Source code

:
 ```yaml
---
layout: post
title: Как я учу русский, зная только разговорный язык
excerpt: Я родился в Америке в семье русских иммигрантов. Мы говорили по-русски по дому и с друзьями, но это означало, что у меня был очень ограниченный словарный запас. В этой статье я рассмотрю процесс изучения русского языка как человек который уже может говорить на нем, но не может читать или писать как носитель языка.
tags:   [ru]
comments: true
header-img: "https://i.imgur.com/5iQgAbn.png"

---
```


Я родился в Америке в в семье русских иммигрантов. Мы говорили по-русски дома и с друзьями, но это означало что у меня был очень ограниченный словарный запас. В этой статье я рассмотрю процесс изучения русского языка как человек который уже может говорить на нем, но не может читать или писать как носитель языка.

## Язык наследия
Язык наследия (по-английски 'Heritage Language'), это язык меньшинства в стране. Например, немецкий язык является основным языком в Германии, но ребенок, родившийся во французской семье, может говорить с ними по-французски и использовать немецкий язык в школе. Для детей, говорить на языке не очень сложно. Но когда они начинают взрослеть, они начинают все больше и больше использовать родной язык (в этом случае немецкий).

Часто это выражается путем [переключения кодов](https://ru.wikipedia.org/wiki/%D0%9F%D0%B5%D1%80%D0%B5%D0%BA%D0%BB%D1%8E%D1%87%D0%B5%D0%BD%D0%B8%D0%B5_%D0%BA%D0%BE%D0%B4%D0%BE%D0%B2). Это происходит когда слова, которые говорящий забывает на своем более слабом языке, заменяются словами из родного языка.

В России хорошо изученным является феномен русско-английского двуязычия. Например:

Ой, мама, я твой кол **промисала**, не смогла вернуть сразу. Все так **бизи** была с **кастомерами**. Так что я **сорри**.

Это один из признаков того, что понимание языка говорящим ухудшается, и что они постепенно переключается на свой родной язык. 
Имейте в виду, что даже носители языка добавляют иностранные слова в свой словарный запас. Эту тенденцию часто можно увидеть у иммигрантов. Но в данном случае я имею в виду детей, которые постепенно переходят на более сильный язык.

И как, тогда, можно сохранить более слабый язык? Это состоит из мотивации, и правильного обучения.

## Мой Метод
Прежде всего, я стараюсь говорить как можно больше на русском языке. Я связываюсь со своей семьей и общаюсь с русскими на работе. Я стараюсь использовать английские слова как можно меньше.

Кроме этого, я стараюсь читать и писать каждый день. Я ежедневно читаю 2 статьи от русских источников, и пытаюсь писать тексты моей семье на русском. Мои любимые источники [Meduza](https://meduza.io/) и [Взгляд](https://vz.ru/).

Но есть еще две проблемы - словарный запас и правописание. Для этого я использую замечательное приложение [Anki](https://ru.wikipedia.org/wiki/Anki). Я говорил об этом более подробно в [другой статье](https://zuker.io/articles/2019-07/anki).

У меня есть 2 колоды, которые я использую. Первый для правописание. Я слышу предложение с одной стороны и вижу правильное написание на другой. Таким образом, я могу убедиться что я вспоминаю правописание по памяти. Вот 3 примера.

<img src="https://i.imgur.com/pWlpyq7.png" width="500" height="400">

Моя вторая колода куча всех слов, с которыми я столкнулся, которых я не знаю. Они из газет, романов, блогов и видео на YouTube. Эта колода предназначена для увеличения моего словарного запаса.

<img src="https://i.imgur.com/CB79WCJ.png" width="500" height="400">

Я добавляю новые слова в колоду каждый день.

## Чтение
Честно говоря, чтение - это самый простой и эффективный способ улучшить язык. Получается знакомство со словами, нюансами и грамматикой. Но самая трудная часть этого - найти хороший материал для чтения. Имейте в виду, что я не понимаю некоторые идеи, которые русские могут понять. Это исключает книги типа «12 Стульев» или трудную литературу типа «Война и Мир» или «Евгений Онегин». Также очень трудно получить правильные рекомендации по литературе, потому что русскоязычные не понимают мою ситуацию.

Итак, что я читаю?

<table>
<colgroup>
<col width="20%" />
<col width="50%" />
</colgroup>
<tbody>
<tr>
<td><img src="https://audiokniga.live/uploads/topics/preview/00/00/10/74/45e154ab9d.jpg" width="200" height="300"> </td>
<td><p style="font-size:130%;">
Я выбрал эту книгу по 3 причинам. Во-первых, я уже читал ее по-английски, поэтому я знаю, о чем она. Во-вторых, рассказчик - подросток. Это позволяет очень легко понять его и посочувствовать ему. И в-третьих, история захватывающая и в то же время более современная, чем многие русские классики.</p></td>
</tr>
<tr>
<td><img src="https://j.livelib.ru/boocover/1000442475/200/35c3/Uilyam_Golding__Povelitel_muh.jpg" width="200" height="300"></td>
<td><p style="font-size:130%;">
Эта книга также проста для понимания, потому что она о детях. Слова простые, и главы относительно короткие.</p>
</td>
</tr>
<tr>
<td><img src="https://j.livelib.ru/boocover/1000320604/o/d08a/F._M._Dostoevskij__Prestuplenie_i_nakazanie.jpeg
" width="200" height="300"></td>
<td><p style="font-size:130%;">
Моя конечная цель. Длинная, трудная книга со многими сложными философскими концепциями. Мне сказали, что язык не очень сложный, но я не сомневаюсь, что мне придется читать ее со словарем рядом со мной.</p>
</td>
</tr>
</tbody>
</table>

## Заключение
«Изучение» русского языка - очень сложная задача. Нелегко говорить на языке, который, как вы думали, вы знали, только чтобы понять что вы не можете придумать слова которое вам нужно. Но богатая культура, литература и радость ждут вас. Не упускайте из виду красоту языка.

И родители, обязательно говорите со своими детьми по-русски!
#####
DIRECTIONS -
Write the entries out again, exactly and completely.

WRITTEN RESPONSE -
Source code

:
 ```yaml
---
layout: post
title: Как я учу русский, зная только разговорный язык
excerpt: Я родился в Америке в семье русских иммигрантов. Мы говорили по-русски по дому и с друзьями, но это означало, что у меня был очень ограниченный словарный запас. В этой статье я рассмотрю процесс изучения русского языка как человек который уже может говорить на нем, но не может читать или писать как носитель языка.
tags:   [ru]
comments: true
header-img: "https://i.imgur.com/5iQgAbn.png"

---
```


Я родился в Америке в в семье русских иммигрантов. Мы говорили по-русски дома и с друзьями, но это означало что у меня был очень ограниченный словарный запас. В этой статье я рассмотрю процесс изучения русского языка как человек который уже может говорить на нем, но не может читать или писать как носитель языка.

## Язык наследия
Язык наследия (по-английски 'Heritage Language'), это язык меньшинства в стране. Например, немецкий язык является основным языком в Германии, но ребенок, родившийся во французской семье, может говорить с ними по-французски и использовать немецкий язык в школе. Для детей, говорить на языке не очень сложно. Но когда они начинают взрослеть, они начинают все больше и больше использовать родной язык (в этом случае немецкий).

Часто это выражается путем [переключения кодов](https://ru.wikipedia.org/wiki/%D0%9F%D0%B5%D1%80%D0%B5%D0%BA%D0%BB%D1%8E%D1%87%D0%B5%D0%BD%D0%B8%D0%B5_%D0%BA%D0%BE%D0%B4%D0%BE%D0%B2). Это происходит когда слова, которые говорящий забывает на своем более слабом языке, заменяются словами из родного языка.

В России хорошо изученным является феномен русско-английского двуязычия. Например:

Ой, мама, я твой кол **промисала**, не смогла вернуть сразу. Все так **бизи** была с **кастомерами**. Так что я **сорри**.

Это один из признаков того, что понимание языка говорящим ухудшается, и что они постепенно переключается на свой родной язык. 
Имейте в виду, что даже носители языка добавляют иностранные слова в свой словарный запас. Эту тенденцию часто можно увидеть у иммигрантов. Но в данном случае я имею в виду детей, которые постепенно переходят на более сильный язык.

И как, тогда, можно сохранить более слабый язык? Это состоит из мотивации, и правильного обучения.

## Мой Метод
Прежде всего, я стараюсь говорить как можно больше на русском языке. Я связываюсь со своей семьей и общаюсь с русскими на работе. Я стараюсь использовать английские слова как можно меньше.

Кроме этого, я стараюсь читать и писать каждый день. Я ежедневно читаю 2 статьи от русских источников, и пытаюсь писать тексты моей семье на русском. Мои любимые источники [Meduza](https://meduza.io/) и [Взгляд](https://vz.ru/).

Но есть еще две проблемы - словарный запас и правописание. Для этого я использую замечательное приложение [Anki](https://ru.wikipedia.org/wiki/Anki). Я говорил об этом более подробно в [другой статье](https://zuker.io/articles/2019-07/anki).

У меня есть 2 колоды, которые я использую. Первый для правописание. Я слышу предложение с одной стороны и вижу правильное написание на другой. Таким образом, я могу убедиться что я вспоминаю правописание по памяти. Вот 3 примера.

<img src="https://i.imgur.com/pWlpyq7.png" width="500" height="400">

Моя вторая колода куча всех слов, с которыми я столкнулся, которых я не знаю. Они из газет, романов, блогов и видео на YouTube. Эта колода предназначена для увеличения моего словарного запаса.

<img src="https://i.imgur.com/CB79WCJ.png" width="500" height="400">

Я добавляю новые слова в колоду каждый день.

## Чтение
Честно говоря, чтение - это самый простой и эффективный способ улучшить язык. Получается знакомство со словами, нюансами и грамматикой. Но самая трудная часть этого - найти хороший материал для чтения. Имейте в виду, что я не понимаю некоторые идеи, которые русские могут понять. Это исключает книги типа «12 Стульев» или трудную литературу типа «Война и Мир» или «Евгений Онегин». Также очень трудно получить правильные рекомендации по литературе, потому что русскоязычные не понимают мою ситуацию.

Итак, что я читаю?

<table>
<colgroup>
<col width="20%" />
<col width="50%" />
</colgroup>
<tbody>
<tr>
<td><img src="https://audiokniga.live/uploads/topics/preview/00/00/10/74/45e154ab9d.jpg" width="200" height="300"> </td>
<td><p style="font-size:130%;">
Я выбрал эту книгу по 3 причинам. Во-первых, я уже читал ее по-английски, поэтому я знаю, о чем она. Во-вторых, рассказчик - подросток. Это позволяет очень легко понять его и посочувствовать ему. И в-третьих, история захватывающая и в то же время более современная, чем многие русские классики.</p></td>
</tr>
<tr>
<td><img src="https://j.livelib.ru/boocover/1000442475/200/35c3/Uilyam_Golding__Povelitel_muh.jpg" width="200" height="300"></td>
<td><p style="font-size:130%;">
Эта книга также проста для понимания, потому что она о детях. Слова простые, и главы относительно короткие.</p>
</td>
</tr>
<tr>
<td><img src="https://j.livelib.ru/boocover/1000320604/o/d08a/F._M._Dostoevskij__Prestuplenie_i_nakazanie.jpeg
" width="200" height="300"></td>
<td><p style="font-size:130%;">
Моя конечная цель. Длинная, трудная книга со многими сложными философскими концепциями. Мне сказали, что язык не очень сложный, но я не сомневаюсь, что мне придется читать ее со словарем рядом со мной.</p>
</td>
</tr>
</tbody>
</table>

## Заключение
«Изучение» русского языка - очень сложная задача. Нелегко говорить на языке, который, как вы думали, вы знали, только чтобы понять что вы не можете придумать слова которое вам нужно. Но богатая культура, литература и радость ждут вас. Не упускайте из виду красоту языка.

И родители, обязательно говорите со своими детьми по-русски!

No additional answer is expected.